Look over the lines below. Report each one that includes the string "sigma".

START DATASET

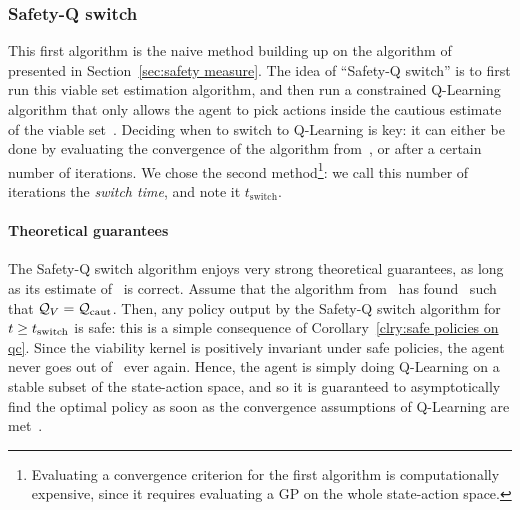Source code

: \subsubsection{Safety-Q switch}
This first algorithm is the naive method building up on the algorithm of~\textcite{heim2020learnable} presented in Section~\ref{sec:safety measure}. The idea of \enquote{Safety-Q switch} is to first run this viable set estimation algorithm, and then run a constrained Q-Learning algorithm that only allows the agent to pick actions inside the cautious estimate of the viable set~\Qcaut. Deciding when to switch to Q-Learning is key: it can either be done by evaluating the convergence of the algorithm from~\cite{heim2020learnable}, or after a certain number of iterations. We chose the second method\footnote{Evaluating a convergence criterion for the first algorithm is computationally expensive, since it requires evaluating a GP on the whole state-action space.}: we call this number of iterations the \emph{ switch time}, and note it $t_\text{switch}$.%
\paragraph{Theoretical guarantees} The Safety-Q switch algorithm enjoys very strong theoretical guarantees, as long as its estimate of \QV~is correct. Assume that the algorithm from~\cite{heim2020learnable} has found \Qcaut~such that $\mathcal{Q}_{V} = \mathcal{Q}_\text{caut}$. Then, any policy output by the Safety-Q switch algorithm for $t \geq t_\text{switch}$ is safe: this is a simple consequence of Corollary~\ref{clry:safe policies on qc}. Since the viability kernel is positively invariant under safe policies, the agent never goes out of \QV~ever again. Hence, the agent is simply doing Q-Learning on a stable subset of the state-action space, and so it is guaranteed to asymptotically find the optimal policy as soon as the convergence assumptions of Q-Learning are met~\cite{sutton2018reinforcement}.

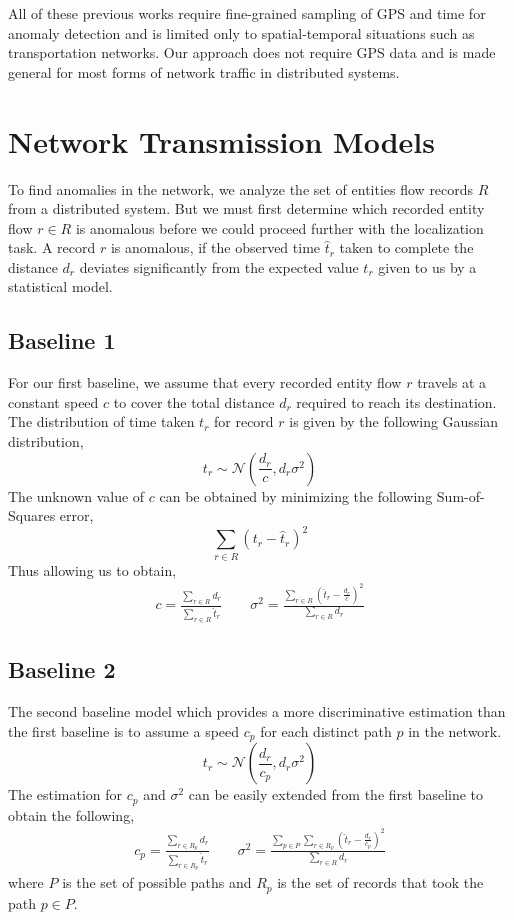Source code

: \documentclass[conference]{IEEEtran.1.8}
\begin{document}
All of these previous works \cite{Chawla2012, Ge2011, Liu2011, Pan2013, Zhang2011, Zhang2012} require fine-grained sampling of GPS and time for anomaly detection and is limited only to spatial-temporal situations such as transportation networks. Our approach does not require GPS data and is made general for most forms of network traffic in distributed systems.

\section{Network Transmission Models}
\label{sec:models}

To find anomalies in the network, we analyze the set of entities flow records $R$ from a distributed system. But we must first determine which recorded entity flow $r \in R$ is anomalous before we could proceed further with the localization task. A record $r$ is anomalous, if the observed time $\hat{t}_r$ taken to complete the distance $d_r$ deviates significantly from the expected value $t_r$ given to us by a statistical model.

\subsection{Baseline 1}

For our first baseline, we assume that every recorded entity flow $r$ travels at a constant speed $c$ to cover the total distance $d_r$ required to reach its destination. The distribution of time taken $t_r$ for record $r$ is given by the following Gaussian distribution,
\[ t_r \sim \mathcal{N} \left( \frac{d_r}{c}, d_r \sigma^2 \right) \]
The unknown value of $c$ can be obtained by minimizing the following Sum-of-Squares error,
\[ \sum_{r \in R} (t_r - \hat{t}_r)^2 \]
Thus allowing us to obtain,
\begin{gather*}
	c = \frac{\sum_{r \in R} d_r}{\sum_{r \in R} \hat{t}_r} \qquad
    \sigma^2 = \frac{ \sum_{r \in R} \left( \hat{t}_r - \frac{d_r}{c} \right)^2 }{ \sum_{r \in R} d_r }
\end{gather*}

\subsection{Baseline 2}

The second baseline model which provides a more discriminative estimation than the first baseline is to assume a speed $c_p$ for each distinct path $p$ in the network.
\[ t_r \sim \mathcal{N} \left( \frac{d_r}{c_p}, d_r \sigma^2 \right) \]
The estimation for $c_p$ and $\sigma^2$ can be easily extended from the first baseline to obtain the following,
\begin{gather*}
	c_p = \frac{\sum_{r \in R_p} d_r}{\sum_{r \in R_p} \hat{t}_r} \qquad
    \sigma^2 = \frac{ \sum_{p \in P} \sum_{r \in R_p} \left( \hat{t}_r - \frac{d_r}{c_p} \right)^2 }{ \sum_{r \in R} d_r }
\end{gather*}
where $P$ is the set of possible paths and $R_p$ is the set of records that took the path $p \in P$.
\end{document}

END DATASET

▶ _SOLUTION TO THE EXERCISE_
\[ t_r \sim \mathcal{N} \left( \frac{d_r}{c}, d_r \sigma^2 \right) \]
    \sigma^2 = \frac{ \sum_{r \in R} \left( \hat{t}_r - \frac{d_r}{c} \right)^2 }{ \sum_{r \in R} d_r }
\[ t_r \sim \mathcal{N} \left( \frac{d_r}{c_p}, d_r \sigma^2 \right) \]
The estimation for $c_p$ and $\sigma^2$ can be easily extended from the first baseline to obtain the following,
    \sigma^2 = \frac{ \sum_{p \in P} \sum_{r \in R_p} \left( \hat{t}_r - \frac{d_r}{c_p} \right)^2 }{ \sum_{r \in R} d_r }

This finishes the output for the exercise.